REPUBLIKA.CO.ID, JAKARTA -- Indonesia Corruption Watch (ICW) menyatakan tahun 2018 adalah periode momentum yang sangat krusial dalam demokrasi Indonesia antara lain karena ada ancaman korupsi di balik pemilihan kepala daerah (Pilkada) di berbagai daerah. Siaran pers ICW menyebutkan, 2018 tepat disebut tahun "sibuk politik" karena selain perhelatan Pilkada serentak di 171 daerah, pada saat bersamaan juga sudah dimulai tahapan pemilihan anggota legislatif dan presiden serentak 2019.

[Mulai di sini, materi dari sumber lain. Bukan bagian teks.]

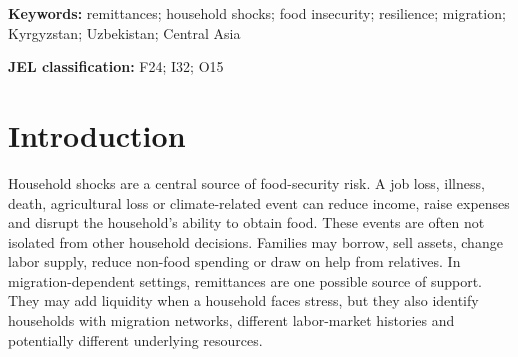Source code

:\documentclass[11pt]{article}
\begin{document}
\begin{abstract}
This paper asks whether the positive association between household shocks and food insecurity is weaker among remittance-receiving households in Kyrgyzstan and Uzbekistan. The analysis uses the 2019 wave of the Life in Kyrgyzstan Study and Listening to the Citizens of Uzbekistan rounds 49-82. Because the surveys differ in design, unit of observation, reference period and shock measurement, all models are country-specific and observational rather than pooled. Kazakhstan is included only as regional benchmark context. The preferred Kyrgyzstan model estimates a negative remittance-shock interaction of -0.2140 (95\% CI -0.6549 to 0.2269; p=0.3415), which is directionally consistent with a weaker shock-food-insecurity association but imprecise. The preferred Uzbekistan broad-shock model estimates a negative interaction of -0.5406 (95\% CI -1.0415 to -0.0398; p=0.03437). Four-group predictions are used to interpret the interaction on the food-insecurity raw-score scale and to separate baseline remittance differences from shock-period differences. The Uzbekistan household fixed-effects estimate remains negative but is smaller and imprecise (-0.1771; 95\% CI -0.5515 to 0.1973; p=0.3539). L2CU estimates are unweighted because the available \texttt{popw} documentation was not approved for this analysis. The findings are compatible with remittance-related moderation of household shock vulnerability, especially in Uzbekistan, but the evidence remains associational and subject to selection, timing and measurement limitations.
\end{abstract}

\noindent\textbf{Keywords:} remittances; household shocks; food insecurity; resilience; migration; Kyrgyzstan; Uzbekistan; Central Asia

\noindent\textbf{JEL classification:} F24; I32; O15

\section{Introduction}

Household shocks are a central source of food-security risk. A job loss, illness, death, agricultural loss or climate-related event can reduce income, raise expenses and disrupt the household's ability to obtain food. These events are often not isolated from other household decisions. Families may borrow, sell assets, change labor supply, reduce non-food spending or draw on help from relatives. In migration-dependent settings, remittances are one possible source of support. They may add liquidity when a household faces stress, but they also identify households with migration networks, different labor-market histories and potentially different underlying resources.
\end{document}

LSM tersebut menilai, kontestasi elektoral kerap diwarnai berbagai macam masalah, salah satunya tindak pidana korupsi. Sejumlah kasus yang ditangani penegak hukum, khususnya Komisi Pemberantasan Korupsi (KPK), memiliki keterkaitan dengan persoalan elektoral. Hal itu terindikasi mulai dari permainan anggaran, pemberian perizinan usaha, jual beli jabatan di daerah, hingga suap pemenangan sengketa Pilkada pada Hakim Konstitusi.

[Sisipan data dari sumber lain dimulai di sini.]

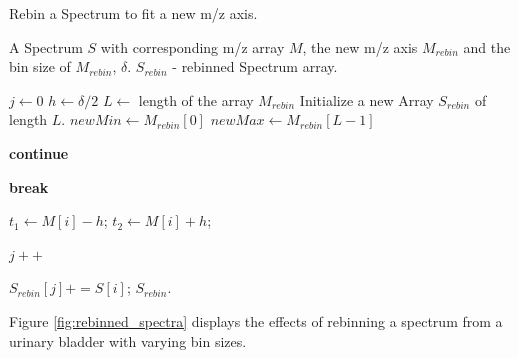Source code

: \documentclass[11pt,openany]{book}
\begin{document}
    \begin{algorithm}
        \caption{Rebin a Spectrum to fit a new m/z axis.}

        \begin{algorithmic}
        
            \Require A Spectrum $S$ with corresponding m/z array $M$, the new m/z axis $M_{rebin}$ and the bin size of $M_{rebin}$, $\delta$.
            \Ensure $S_{rebin}$ - rebinned Spectrum array.
            
            
            \State $j \gets 0$
            \State $h \gets \delta / 2$
            \State $L \gets $ length of the array $M_{rebin}$
            \State Initialize a new Array $S_{rebin}$ of length $L$.
            \State $newMin \gets M_{rebin}[0]$
            \State $newMax \gets M_{rebin}[L-1]$
            
                    \State \textbf{continue}
                \EndIf
                
                    \State \textbf{break}
                \EndIf
                
                \State $t_1 \leftarrow M[i] - h$;
                \State $t_2 \leftarrow M[i] + h$;
                
                    \State $j++$
                \EndWhile
                
                
                    \State $S_{rebin}[j] += S[i]$;
                \EndIf
            \EndFor
            \State \Return $S_{rebin}$.
            \EndProcedure
        \end{algorithmic}
    \end{algorithm}


Figure \ref{fig:rebinned_spectra} displays the effects of rebinning a spectrum from a urinary bladder with varying bin sizes.
\end{document}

Sementara bagi parpol, pilkada 2018 menjadi langkah untuk menakar seberapa kuat dan efektif mesin partai dijalankan menjelang pemilu presiden yang akan datang. Bahkan, jarak antara waktu pencoblosan pilkada serentak pada tanggal 27 Juni dengan jadwal pendaftaran calon presiden dan wakil presiden hanya berselang 38 hari. Hal inilah yang membuat potensi berbagai penyimpangan dan konflik berada pada titik klimaks.
Sebelumnya, Presiden Joko Widodo meminta rakyat untuk bersama mengelola kebhinekaan dan perbedaan di tahun politik agar Indonesia menjadi kekuatan besar dan maju. Presiden ketika memberikan kuliah umum di Universitas Muhammadiyah Kupang, Senin (8/1), menyebutkan Indonesia adalah negara besar yang terdiri atas beragam budaya, adat istiadat, keyakinan, suku, dan bahasa. Namun, perbedaan tersebut hendaknya tidak dijadikan sebagai benih perpecahan, tapi sebagai sebuah kekuatan bersama yang akan menjadikan Indonesia semakin maju.

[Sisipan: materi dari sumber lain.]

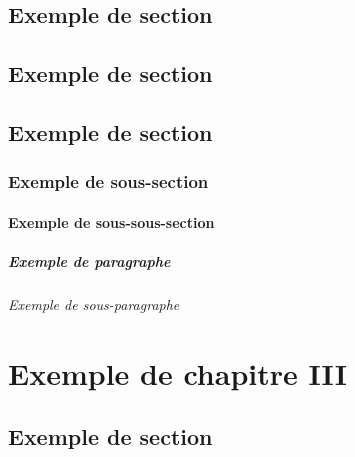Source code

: \documentclass[precis,colourall]{frenchlaw}
\begin{document}
\subpara[A subpara]


 \lipsum[2]

 \lipsum[3]

\section{Exemple de section}

 \lipsum[4]

 \lipsum[5]

 \lipsum[6]

\section{Exemple de section}

\section{Exemple de section}

\subsection{Exemple de sous-section}

\subsubsection{Exemple de sous-sous-section}

\paragraph{Exemple de paragraphe}

\subparagraph{Exemple de sous-paragraphe}

\chapter{Exemple de chapitre III}

\section{Exemple de section}
\end{document}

Sementara itu, pengamat komunikasi politik Universitas Paramadina Dr Hendri Satrio mengingatkan masyarakat untuk mewaspadai hoaks atau berita palsu dan narasi kekerasan berbau SARA yang berseliweran pada tahun politik 2018 dan 2019.
"Kuncinya adalah selektif dalam menilai setiap pesan yang beredar dan dewasa dalam menyikapi pesan yang beredar," kata Hendri di Jakarta, Selasa (9/1).
Menurut dia, hoaks dan narasi kekerasan itu sulit dihindari di tengah booming media sosial dan teknologi informasi sehingga semua pihak harus benar-benar memiliki pengetahuan sebagai benteng untuk memberantas hoaks dan narasi kekerasan tersebut.